I assume if you have 74 targets that you want to image, they are of varying RA and will come into good positions throughout the year? That being the case you could in theory set up all of them at once in the Robotarget manager and they will be done in turn as they pass through the hour angle constraints that are normal to set. I have to look into it more as I have not used it so far but there is a "West preferred" setting for Robotarget, meaning that if you have two targets which qualify and which have the same scheduler priority set, Voyager will pick the most westerly one first.
As for picking my 1000 of so saturated pixels. My reason for choosing that is to make sure as few stars or bright objects as possible are saturated to white, to preserve star colours if I can.

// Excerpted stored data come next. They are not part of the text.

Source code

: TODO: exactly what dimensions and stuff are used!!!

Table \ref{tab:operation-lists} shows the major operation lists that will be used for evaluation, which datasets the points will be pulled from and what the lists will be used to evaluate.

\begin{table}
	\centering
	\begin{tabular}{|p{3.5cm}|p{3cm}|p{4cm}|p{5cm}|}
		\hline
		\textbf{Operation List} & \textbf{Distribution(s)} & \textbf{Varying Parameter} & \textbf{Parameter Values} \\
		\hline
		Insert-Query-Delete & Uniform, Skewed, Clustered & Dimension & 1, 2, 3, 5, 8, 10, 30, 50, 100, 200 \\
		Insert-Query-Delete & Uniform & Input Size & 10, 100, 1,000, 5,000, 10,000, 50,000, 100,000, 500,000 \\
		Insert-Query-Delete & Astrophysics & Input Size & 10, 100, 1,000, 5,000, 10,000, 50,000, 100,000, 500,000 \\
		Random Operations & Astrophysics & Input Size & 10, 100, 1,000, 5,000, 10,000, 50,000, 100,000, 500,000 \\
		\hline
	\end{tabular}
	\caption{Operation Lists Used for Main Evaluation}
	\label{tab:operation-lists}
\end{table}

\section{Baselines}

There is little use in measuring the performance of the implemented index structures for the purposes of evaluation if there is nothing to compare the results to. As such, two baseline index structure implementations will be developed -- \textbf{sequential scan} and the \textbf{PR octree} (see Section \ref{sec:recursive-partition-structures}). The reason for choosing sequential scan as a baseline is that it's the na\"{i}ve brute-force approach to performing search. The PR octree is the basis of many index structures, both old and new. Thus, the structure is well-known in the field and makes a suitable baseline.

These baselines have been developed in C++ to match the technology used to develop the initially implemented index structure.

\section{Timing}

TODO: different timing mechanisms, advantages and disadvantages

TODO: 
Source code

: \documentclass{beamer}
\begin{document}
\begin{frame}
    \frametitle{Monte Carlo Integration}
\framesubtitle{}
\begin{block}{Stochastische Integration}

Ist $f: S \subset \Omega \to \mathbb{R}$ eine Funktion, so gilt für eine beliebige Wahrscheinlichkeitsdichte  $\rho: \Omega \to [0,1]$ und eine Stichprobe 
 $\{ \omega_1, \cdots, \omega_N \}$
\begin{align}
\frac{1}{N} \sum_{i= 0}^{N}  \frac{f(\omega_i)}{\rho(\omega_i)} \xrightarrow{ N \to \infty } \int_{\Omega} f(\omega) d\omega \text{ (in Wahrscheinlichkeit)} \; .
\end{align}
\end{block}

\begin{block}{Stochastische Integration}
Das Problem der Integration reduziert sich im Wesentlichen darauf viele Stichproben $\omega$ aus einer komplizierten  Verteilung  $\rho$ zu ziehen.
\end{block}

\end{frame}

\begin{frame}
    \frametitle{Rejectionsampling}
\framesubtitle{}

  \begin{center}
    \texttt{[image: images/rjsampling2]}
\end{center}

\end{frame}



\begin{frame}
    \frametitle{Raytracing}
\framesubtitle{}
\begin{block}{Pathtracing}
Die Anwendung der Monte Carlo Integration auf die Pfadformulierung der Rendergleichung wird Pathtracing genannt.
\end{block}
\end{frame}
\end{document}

There is an image viewer packaged with Voyager which shows some basic image statistics, such as minimum pixel value (And how many pixels are at it) Mean, median and maximum value (Normally that will be saturated, and how many pixels are at that value, which is where I pull that figure from)
It may get a bit subjective, I recently had to accept a lot more saturated pixels than I normally would due to bright stars near a dim target.
As it happens, in my case a typical LRGB cycle takes about 40 minutes as 120 second exposures seem to work pretty well, but when you can let the scheduler do the work it does not matter too much, if the target passes out of the hour angle limit or fails some other constraint it finishes the running sub and moves on to the next target.